[PATCH] Revert "clk: Fix invalid execution of clk_set_rate"

Johan Hovold posted 1 patch 1 year, 2 months ago
drivers/clk/clk.c | 2 +-
1 file changed, 1 insertion(+), 1 deletion(-)
[PATCH] Revert "clk: Fix invalid execution of clk_set_rate"
Posted by Johan Hovold 1 year, 2 months ago
This reverts commit 25f1c96a0e841013647d788d4598e364e5c2ebb7.

The offending commit results in errors like

	cpu cpu0: _opp_config_clk_single: failed to set clock rate: -22

spamming the logs on the Lenovo ThinkPad X13s and other Qualcomm
machines when cpufreq tries to update the CPUFreq HW Engine clocks.

As mentioned in commit 4370232c727b ("cpufreq: qcom-hw: Add CPU clock
provider support"):

	[T]he frequency supplied by the driver is the actual frequency
	that comes out of the EPSS/OSM block after the DCVS operation.
	This frequency is not same as what the CPUFreq framework has set
	but it is the one that gets supplied to the CPUs after
	throttling by LMh.

which seems to suggest that the driver relies on the previous behaviour
of clk_set_rate().

Since this affects many Qualcomm machines, let's revert for now.

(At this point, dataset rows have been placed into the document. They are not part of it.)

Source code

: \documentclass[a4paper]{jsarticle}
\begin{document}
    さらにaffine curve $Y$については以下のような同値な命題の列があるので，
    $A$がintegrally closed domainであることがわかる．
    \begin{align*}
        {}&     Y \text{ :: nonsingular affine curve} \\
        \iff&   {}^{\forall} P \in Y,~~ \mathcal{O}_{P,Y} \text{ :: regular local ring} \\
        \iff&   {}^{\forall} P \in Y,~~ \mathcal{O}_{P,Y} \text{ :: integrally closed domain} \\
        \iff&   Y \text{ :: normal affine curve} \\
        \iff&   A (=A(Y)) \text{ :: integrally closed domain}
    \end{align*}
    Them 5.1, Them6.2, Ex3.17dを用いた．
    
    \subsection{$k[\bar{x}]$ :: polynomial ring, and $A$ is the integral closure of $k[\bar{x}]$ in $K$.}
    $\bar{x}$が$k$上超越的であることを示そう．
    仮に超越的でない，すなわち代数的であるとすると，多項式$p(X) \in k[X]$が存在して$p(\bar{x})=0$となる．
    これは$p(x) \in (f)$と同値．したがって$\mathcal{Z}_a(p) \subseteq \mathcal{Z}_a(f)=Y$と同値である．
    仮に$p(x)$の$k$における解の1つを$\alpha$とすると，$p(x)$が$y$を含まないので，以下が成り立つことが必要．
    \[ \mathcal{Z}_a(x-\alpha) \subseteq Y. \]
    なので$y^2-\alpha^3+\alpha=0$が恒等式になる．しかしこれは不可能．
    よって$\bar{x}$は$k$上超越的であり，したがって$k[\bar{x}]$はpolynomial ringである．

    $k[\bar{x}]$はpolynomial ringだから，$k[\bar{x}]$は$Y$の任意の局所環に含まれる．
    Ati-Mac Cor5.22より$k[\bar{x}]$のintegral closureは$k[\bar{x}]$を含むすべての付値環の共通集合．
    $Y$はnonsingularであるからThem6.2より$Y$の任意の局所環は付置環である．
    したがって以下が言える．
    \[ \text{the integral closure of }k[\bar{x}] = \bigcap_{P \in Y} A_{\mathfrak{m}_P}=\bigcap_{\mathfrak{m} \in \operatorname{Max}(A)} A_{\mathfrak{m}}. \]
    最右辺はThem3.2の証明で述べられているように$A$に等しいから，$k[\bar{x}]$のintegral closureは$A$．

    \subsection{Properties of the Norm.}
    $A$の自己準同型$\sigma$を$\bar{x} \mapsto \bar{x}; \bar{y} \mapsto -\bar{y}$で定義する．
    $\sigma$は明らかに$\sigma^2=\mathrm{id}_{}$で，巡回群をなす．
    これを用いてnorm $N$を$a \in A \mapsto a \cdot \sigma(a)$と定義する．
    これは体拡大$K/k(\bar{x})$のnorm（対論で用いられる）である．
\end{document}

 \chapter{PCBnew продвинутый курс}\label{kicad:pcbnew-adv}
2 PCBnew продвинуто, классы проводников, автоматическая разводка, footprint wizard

Fixes: 25f1c96a0e84 ("clk: Fix invalid execution of clk_set_rate")
Reported-by: Aishwarya TCV <aishwarya.tcv@arm.com>
Link: https://lore.kernel.org/all/e2d83e57-ad07-411b-99f6-a4fc3c4534fa@arm.com/
Cc: Chuan Liu <chuan.liu@amlogic.com>
Cc: Manivannan Sadhasivam <manivannan.sadhasivam@linaro.org>
Signed-off-by: Johan Hovold <johan+linaro@kernel.org>
---

#regzbot introduced: 25f1c96a0e84


 drivers/clk/clk.c | 2 +-
 1 file changed, 1 insertion(+), 1 deletion(-)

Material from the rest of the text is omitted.